Overall, fewer than one-quarter (24%) of North American pediatric CKD patients had proteinuria in the normal range; 62% had significant proteinuria and 14% had proteinuria in the nephrotic range.
Non-white patients had higher levels of proteinuria than white pediatric CKD patients (18.8% vs. 12.3% in the nephrotic range, respectively); similarly, patients with glomerular CKD diagnoses had higher levels than those without these diagnoses (31.9% vs. 9.5% in the nephrotic range, respectively)
The proportion with proteinuria also significantly increased with CKD stage, with significant or nephrotic-range proteinuria in 61.9%, 76.9% and 88.7% of those in CKD stage 1 or 2, stage 3 or stage 4, respectively.
Chart Explanation: Overall, fewer than one-quarter (24%) of pediatric CKD patients had proteinuria in the normal range; 62% had significant proteinuria and 14% had proteinuria in the nephrotic range. The distribution did not differ by gender (note that ~60-62% of pediatric CKD patients were male, regardless of proteinuria category; this differs from adult CKD patients, in whom females are the majority). Non-white patients and patients with glomerular CKD diagnoses were more likely to have significant or nephrotic-range proteinuria than their counterparts who were white and with another CKD diagnosis, respectively. The proportion with proteinuria also significantly increased with CKD stage, as defined by measured iohexol GFR.
The Chronic Kidney Disease in Children (CKiD) study is a prospective observational study of an estimated 500 children (1-16 years old) at 48 North American centers with varying degrees of CKD severity, which was designed to measure consequences in pediatric CKD patients. As with all cohort studies, recruitment bias and lack of representativeness may influence estimates.
Although data on CKD progression is not yet available from the CKiD study, proteinuria represents a risk factor for progression among those with CKD. As study follow-up continues, more data on CKD progression in these patients will be available and progression rates will replace baseline proteinuria as the measure of interest. Mortality as another possible health consequence will be tracked, but rates are expected to be too low to report among children. Another possible pediatric-specific consequence that may be available with further study follow-up is growth rate.
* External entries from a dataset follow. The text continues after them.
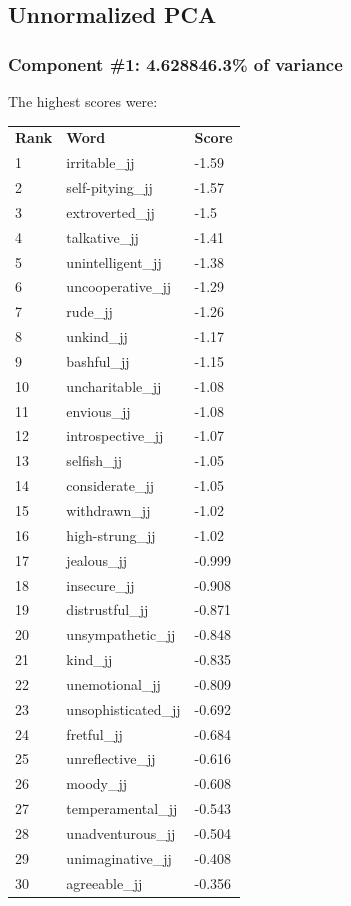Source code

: \documentclass[10pt,letterpaper]{book}
\begin{document}
\subsection{Unnormalized PCA}



\subsubsection{Component \#1: 4.628846.3\% of variance}

The highest scores were:
\begin{tabular}{ l l l }
        \textbf{Rank} & \textbf{Word} & \textbf{Score} \\
        1 & irritable\_jj & -1.59 \\
        2 & self-pitying\_jj & -1.57 \\
        3 & extroverted\_jj & -1.5 \\
        4 & talkative\_jj & -1.41 \\
        5 & unintelligent\_jj & -1.38 \\
        6 & uncooperative\_jj & -1.29 \\
        7 & rude\_jj & -1.26 \\
        8 & unkind\_jj & -1.17 \\
        9 & bashful\_jj & -1.15 \\
        10 & uncharitable\_jj & -1.08 \\
        11 & envious\_jj & -1.08 \\
        12 & introspective\_jj & -1.07 \\
        13 & selfish\_jj & -1.05 \\
        14 & considerate\_jj & -1.05 \\
        15 & withdrawn\_jj & -1.02 \\
        16 & high-strung\_jj & -1.02 \\
        17 & jealous\_jj & -0.999 \\
        18 & insecure\_jj & -0.908 \\
        19 & distrustful\_jj & -0.871 \\
        20 & unsympathetic\_jj & -0.848 \\
        21 & kind\_jj & -0.835 \\
        22 & unemotional\_jj & -0.809 \\
        23 & unsophisticated\_jj & -0.692 \\
        24 & fretful\_jj & -0.684 \\
        25 & unreflective\_jj & -0.616 \\
        26 & moody\_jj & -0.608 \\
        27 & temperamental\_jj & -0.543 \\
        28 & unadventurous\_jj & -0.504 \\
        29 & unimaginative\_jj & -0.408 \\
        30 & agreeable\_jj & -0.356 \\
\end{tabular}
\end{document}
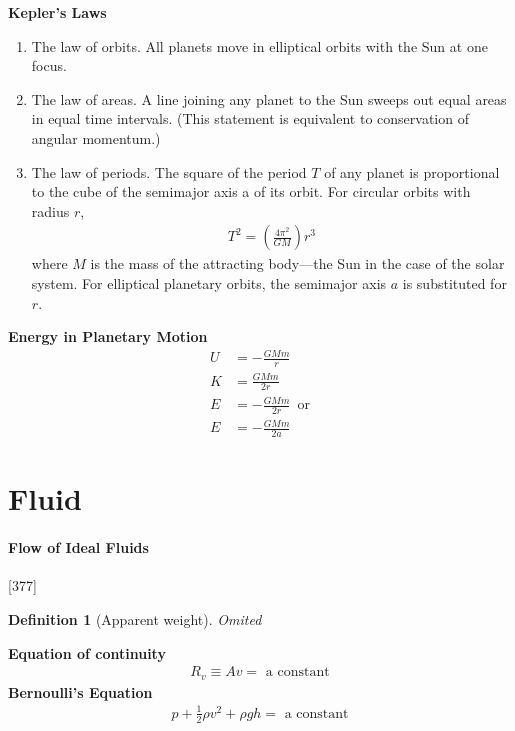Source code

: \documentclass{article}
\numberwithin{equation}{subsection} %
\newtheorem{defi}{Definition}[section]
\theoremstyle{definition}
\begin{document}
\textbf{Kepler's Laws}
\begin{enumerate}
    \item The law of orbits. All planets move in elliptical orbits
        with the Sun at one focus.
    \item The law of areas. A line joining any planet to the Sun
        sweeps out equal areas in equal time intervals. (This
        statement is equivalent to conservation of angular momentum.)
    \item The law of periods. The square of the period $T$ of any
        planet is proportional to the cube of the semimajor axis a of
        its orbit. For circular orbits with radius $r$,
    \begin{align}
        T^2 = \left(\frac{4\pi^2}{GM}\right) r^3
    \end{align}
        where $M$ is the mass of the attracting body—the Sun in the
        case of the solar system. For elliptical planetary orbits, the
        semimajor axis $a$ is substituted for $r$.
\end{enumerate}

\textbf{Energy in Planetary Motion}
\begin{align}
    U &= -\frac{GMm}{r} \\
    K &= \frac{GMm}{2r} \\
    E &= -\frac{GMm}{2r} \,\text{ or} \\
    E &= -\frac{GMm}{2a} 
\end{align}

\section{Fluid}
\label{sec:Fluid}

\paragraph{Flow of Ideal Fluids}[377]
\begin{defi}[Apparent weight]
    Omited
\end{defi}

\textbf{Equation of continuity}
\begin{align}
    R_v \equiv Av = \text{ a constant}
\end{align}
\textbf{Bernoulli's Equation}
\begin{align}
    p + \frac{1}{2}\rho v^2 + \rho gh = \text{ a constant}
\end{align}
\end{document}
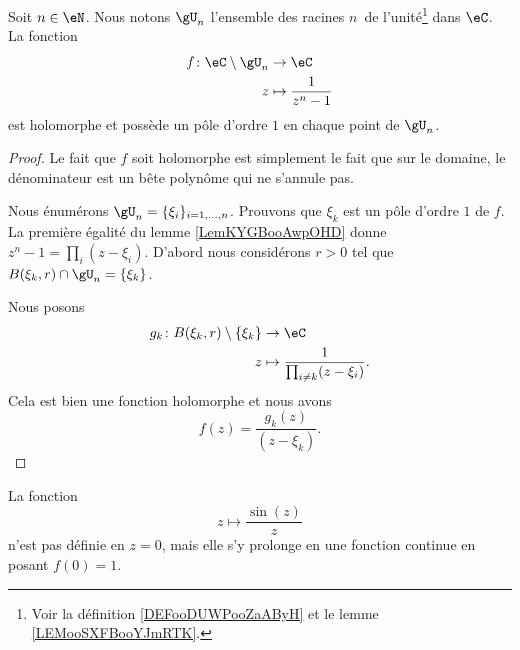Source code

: \begin{lemma}
    Soit \( n\in \eN\). Nous notons \( \gU_n\) l'ensemble des racines \( n\)\ieme\ de l'unité\footnote{Voir la définition \ref{DEFooDUWPooZaAByH} et le lemme \ref{LEMooSXFBooYJmRTK}.} dans \( \eC\). La fonction
    \begin{equation}
        \begin{aligned}
            f\colon \eC\setminus\gU_n&\to \eC \\
            z&\mapsto \frac{1}{ z^n-1 } 
        \end{aligned}
    \end{equation}
    est holomorphe et possède un pôle d'ordre \( 1\) en chaque point de \( \gU_n\).
\end{lemma}

\begin{proof}
    Le fait que \( f\) soit holomorphe est simplement le fait que sur le domaine, le dénominateur est un bête polynôme qui ne s'annule pas. 

    Nous énumérons \( \gU_n = \{ \xi_i \}_{i=1,\ldots, n}\). Prouvons que \( \xi_k\) est un pôle d'ordre \( 1\) de \( f\). La première égalité du lemme \ref{LemKYGBooAwpOHD} donne \( z^n-1=\prod_i(z-\xi_i)\). D'abord nous considérons \( r>0\) tel que \( B(\xi_k,r)\cap \gU_n=\{ \xi_k \}\).

    Nous posons
    \begin{equation}
        \begin{aligned}
            g_k\colon B(\xi_k,r)\setminus\{ \xi_k \}&\to \eC \\
            z&\mapsto \frac{1}{ \prod_{i\neq k}(z-\xi_i) }. 
        \end{aligned}
    \end{equation}
    Cela est bien une fonction holomorphe et nous avons 
    \begin{equation}
        f(z)=\frac{ g_k(z) }{ (z-\xi_k) }.
    \end{equation}
\end{proof}

\begin{example}
    La fonction
    \begin{equation}
        z\mapsto \frac{ \sin(z) }{ z }
    \end{equation}
    n'est pas définie en \( z=0\), mais elle s'y prolonge en une fonction continue en posant \( f(0)=1\).
\end{example}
Analyses for this measure were restricted to the 419 children enrolled in CKiD with measured iohexol GFR and proteinuria (urine protein/creatinine or Up/c ratio, measured in g/g, thus presented without units) as well as known gender, age, CKD diagnosis and current medication use. Complete methods can be found in Wong et al. (2009)."
|Description of Measure||Prevalence of proteinuria among children with CKD|
|Data Source||CKiD prospective observational cohort study|
|Type of Data Source||Private|
|Data Set||CKiD summarized data|
|Health Care System Data||No|
|Regional or National?||National|
|Demographic Group||Children (1-16 years old) with mild to moderate CKD (Schwartz-estimated GFR of 30-90 ml/min/1.73 m²) who are treated throughout 48 pediatric nephrology centers in North America (46 U.S., 2 Canadian centers)|
|Numerator||Enrolled children with abnormal protein/creatinine (Up/c) ratio and with measured iohexol GFR as well as known gender, age, CKD diagnosis and current medication use|
|Denominator||Enrolled children with measured iohexol GFR and proteinuria (urine protein/creatinine or Up/c ratio) as well as known gender, age, CKD diagnosis and current medication use|
|Definition of CKD||Schwartz-estimated GFR of 30-90 ml/min/1.73 m² (for entry into study)|
|Glomerular filtration rate||Measured, by iohexol|
|Proteinuria||Normal, Up/c<0.2; significant, Up/c 0.2-2; and nephrotic, Up/c>2|
|Primary Data Source Indicator||Up/c|
|Primary Indicator Method of Measurement||Measured at central lab (University of Rochester) from 1st-morning urine samples|
|Secondary (1) Variable||GFR|
|Secondary (1) Indicator Method of Measurement||Measured by plasma iohexol disappearance curves (iGFR)|
|Frequency of Measurement (Primary)||At all scheduled visits; only baseline presented|
|U.S. Region Covered by Primary Variable||All|
|Period Currently Available||2004–2008|
|Pending Data||None for baseline; further visits scheduled|
|Additional Data Items of Interest||Stage of CKD, stratification variables of interest (age, gender, race/ethnicity )|
|Limitations of Indicator||Some samples may not be 1st morning; not all patients had iGFR measured|
|Analytical Considerations||Data summarized by CKiD investigators (see Wong et al.); as with all cohort studies, selection bias and possible confounding|
References and Sources:
Wong CS, Pierce CB, Cole SR, et al. CKiD Investigators. Association of proteinuria with race, cause of chronic kidney disease, and glomerular filtration rate in the chronic kidney disease in children study. Clin J Am Soc Nephrol. 2009;4(4):812-9.